What is being asked:
Some lines in the data below hold the string "School". Report how many, as a bare number.

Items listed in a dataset
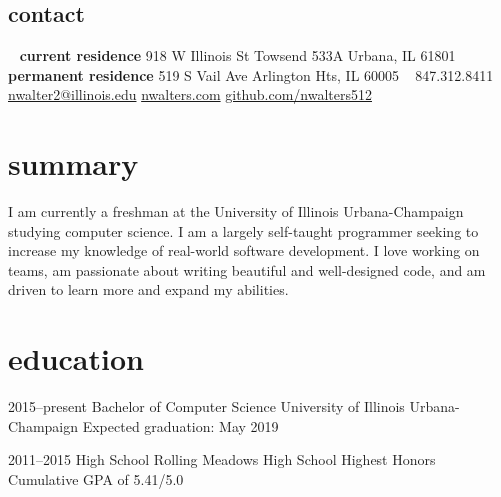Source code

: \documentclass[print]{resume} %
\begin{document}


\begin{aside} %
\section{contact}
~
\textbf{current residence}
918 W Illinois St
Towsend 533A
Urbana, IL 61801
~
\textbf{permanent residence}
519 S Vail Ave
Arlington Hts, IL 60005
~
847.312.8411
~
\href{mailto:nwalter2@illinois.edu}{nwalter2@illinois.edu}
\href{http://www.nwalters.com}{nwalters.com}
\href{http://github.com/nwalters512}{github.com/nwalters512}
\end{aside}


\section{summary}

I am currently a freshman at the University of Illinois Urbana-Champaign studying computer science. I am a largely self-taught programmer seeking to increase my knowledge of real-world software development. I love working on teams, am passionate about writing beautiful and well-designed code, and am driven to learn more and expand my abilities.


\section{education}

\begin{entrylist}


\entry
{2015--present}
{Bachelor {\normalfont of Computer Science}}
{University of Illinois Urbana-Champaign}
{Expected graduation: May 2019}


\entry
{2011--2015}
{High School}
{Rolling Meadows High School}
{Highest Honors \\
Cumulative GPA of 5.41/5.0}


\end{entrylist}
\end{document}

Final answer:
2